12 Temmuz 2013 Cuma

Augsburg

Bugün Ferit ile Ayşe bizi Romalılar tarafından kurulan, bölgenin belki de en eski şehrine götürdüler.  Şimdilerde Bavyera Devletine bağlı Schwabların (Bavarlar gibi birbirinden haz etmeyen bir Alman halkı) başkenti durumundaki şehirde, geçmişten bir hayli şey saklanmış. Bunun başında 16. yüzyıla ait sosyal evler, 17., 18. ve 19. yüzyıla ait yapılar geliyor. Savaş esnasında haylisi bombalanmış, şehrin nerdeyse % 50'si yıkılmış. Binlerce insan ölmüş. 

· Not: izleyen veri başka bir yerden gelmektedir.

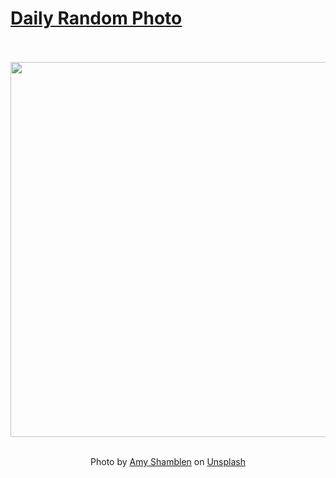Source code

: # [Daily Random Photo](https://www.dailyrandomphoto.com/)

<div align="center">
  <br>
  <br>
  <a href="https://www.dailyrandomphoto.com/p/2021/2021-05-16/"><img src="https://images.unsplash.com/photo-1618777390832-5f27e30d1ca2?crop=entropy&cs=tinysrgb&fit=max&fm=jpg&ixid=Mnw3NzUwOHwwfDF8cmFuZG9tfHx8fHx8fHx8MTYyMTEyNDM4OQ&ixlib=rb-1.2.1&q=80&w=1080" width="600px"></a>
  <br>
  <br>
  <p class="has-text-grey">Photo by <a href="https://unsplash.com/@amyshamblen?utm_source=Daily%20Random%20Photo&amp;utm_medium=referral" target="_blank" rel="noopener noreferrer">Amy Shamblen</a> on <a href="https://unsplash.com/photos/H2Qt6Y5-W7M?utm_source=Daily%20Random%20Photo&amp;utm_medium=referral" target="_blank" rel="noopener noreferrer">Unsplash</a></p>
</div>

Başta Birinci Dünya Savaşının müttefikleri Almanları çok aşağılayan ekonomik ve siyasi şartlar dayatınca, Hitler gibi bir lider ortaya çıkmış. O milyonlarca insanı  peşine takmış, sırf komşularına değil, kendi vatandaşlarına da çok kanlı bir sonuç hazırlamış. Bu savaşlardan akıllan Batılılar sonuçta Avrupa Birliğini kurarak kötü geçmişi tekrar yaşamamaya karar verdiler. Ancak geçmişin korkunç yüzünü Augsburg'ta ufacık bir sığınakta görebildik. Bunun dışında Almanya'da bu korkunç geçmiş tamamen unutturulmuş bulunuyor. Şu anda Almanya'daki yabancıların sayısı beş milyonu aşmış durumda. Bu durumun bazı aşırı gurupları rahatsız ettiği biliniyor. İlerde tekrar Hitler dönemine benzer gelişmeler olabilir mi?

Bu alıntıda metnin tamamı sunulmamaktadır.